How 3 Brands Built Real Sales on TikTok and Facebook

Three case studies show what paid and organic social actually delivers for small business owners chasing leads and revenue.

The 5-second version

  • Three real brands prove TikTok and Facebook generate measurable leads and sales when strategy matches platform.
  • Paid and organic approaches work together; pure organic or pure paid leaves money on the table.
  • Success comes from treating social as a lead and revenue channel, not just brand awareness.

Three small businesses recently proved what most owners already suspect: social media works for generating real leads and sales. But how they did it matters more than the platforms they used.

The Case for Treating Social as a Revenue Channel

According to Landingi's case studies, brands that win on TikTok and Facebook share one trait: they treat social as a direct path to customers, not a vanity project. They measure clicks, form fills, and closed deals, not follower counts.

Most small business owners still think of social as 'brand awareness.' The case studies flip that. They show organic posts and paid ads working as lead magnets and sales drivers when paired together.

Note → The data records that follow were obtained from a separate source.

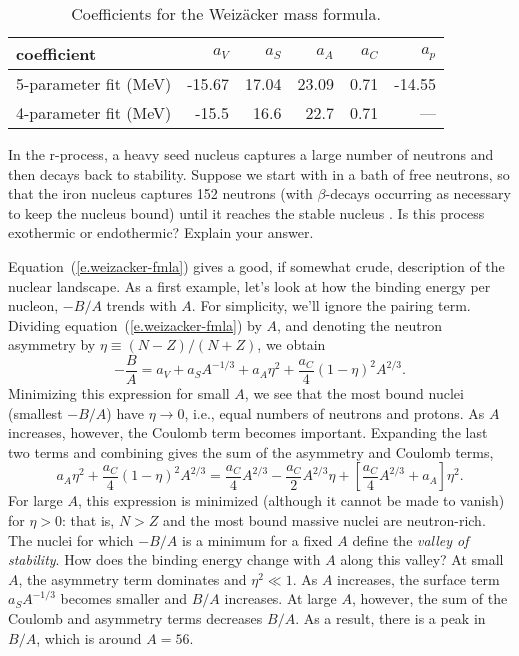 \begin{table}[htbp]
\caption{Coefficients for the Weiz\"acker mass formula.\label{t.liquid-drop-coefficients}}
\begin{center}
\begin{tabular}{l|rrrrr}
\hline
coefficient & $a_{V}$ & $a_{S}$ & $a_{A}$ & $a_{C}$ & $a_{p}$ \\
\hline\hline
5-parameter fit (MeV) & -15.67 & 17.04 & 23.09 & 0.71 & -14.55\\
4-parameter fit (MeV) & -15.5  &  16.6 & 22.7 & 0.71 & --- \\
\hline
\end{tabular}
\end{center}
\end{table}

\begin{exercisebox}
In the r-process, a heavy seed nucleus captures a large number of neutrons and then decays back to stability.  Suppose we start with \iron[56] in a bath of free neutrons, so that the iron nucleus captures 152 neutrons (with $\beta$-decays occurring as necessary to keep the nucleus bound) until it reaches the stable nucleus \lead[208].  Is this process exothermic or endothermic? Explain your answer.
\end{exercisebox}

Equation~(\ref{e.weizacker-fmla}) gives a good, if somewhat crude, description of the nuclear landscape.  As a first example,  let's look at how the binding energy per nucleon, $-B/A$ trends with $A$.  For simplicity, we'll ignore the pairing term. Dividing equation~(\ref{e.weizacker-fmla}) by $A$, and denoting the neutron asymmetry by $\eta \equiv (N-Z)/(N+Z)$, we obtain
\begin{equation}\label{e.binding-energy-per-nucleon}
 -\frac{B}{A} = a_{V} + a_{S} A^{-1/3} + a_{A}\eta^{2} + \frac{a_{C}}{4} \left( 1-\eta\right)^{2} A^{2/3}.
\end{equation}
Minimizing this expression for small $A$, we see that the most bound nuclei (smallest $-B/A$) have $\eta \to 0$, i.e., equal numbers of neutrons and protons.  As $A$ increases, however, the Coulomb term becomes important.  Expanding the last two terms and combining gives the sum of the asymmetry and Coulomb terms,
\[ a_{A}\eta^{2} + \frac{a_{C}}{4} \left( 1-\eta\right)^{2} A^{2/3} = \frac{a_{C}}{4} A^{2/3} - \frac{a_{C}}{2}A^{2/3}\eta + \left[ \frac{a_{C}}{4}A^{2/3} + a_{A} \right] \eta^{2} .\]
For large $A$, this expression is minimized (although it cannot be made to vanish) for $\eta > 0$: that is, $N>Z$ and the most bound massive nuclei are neutron-rich. The nuclei for which $-B/A$ is a minimum for a fixed $A$ define the \emph{valley of stability}. How does the binding energy change with $A$ along this valley?  At small $A$, the asymmetry term dominates and $\eta^{2}\ll 1$.  As $A$ increases, the surface term $a_{S}A^{-1/3}$ becomes smaller and $B/A$ increases.  At large $A$, however, the sum of the Coulomb and asymmetry terms decreases $B/A$.  As a result, there is a peak in $B/A$, which is around $A = 56$.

Paid and Organic Together Win

Each case study demonstrates the same pattern: organic content builds audience trust and keeps per-lead cost low, while paid ads accelerate reach to cold and warm audiences at scale. Neither alone delivers the full picture.

  • Organic posts establish credibility and keep your brand top-of-mind without ad spend.
  • Paid campaigns target specific buyer behavior, location, and intent, turning interest into action.
  • Together, they create a flywheel: organic grows your reach cheaply; paid converts that reach into leads and revenue.

Platform Matters, But Audience Matters More

The case studies don't declare a winner between TikTok and Facebook. Instead, they show different brands crushing it on different platforms because that's where their customers live. A contractor and a DTC brand may see very different results on the same platform.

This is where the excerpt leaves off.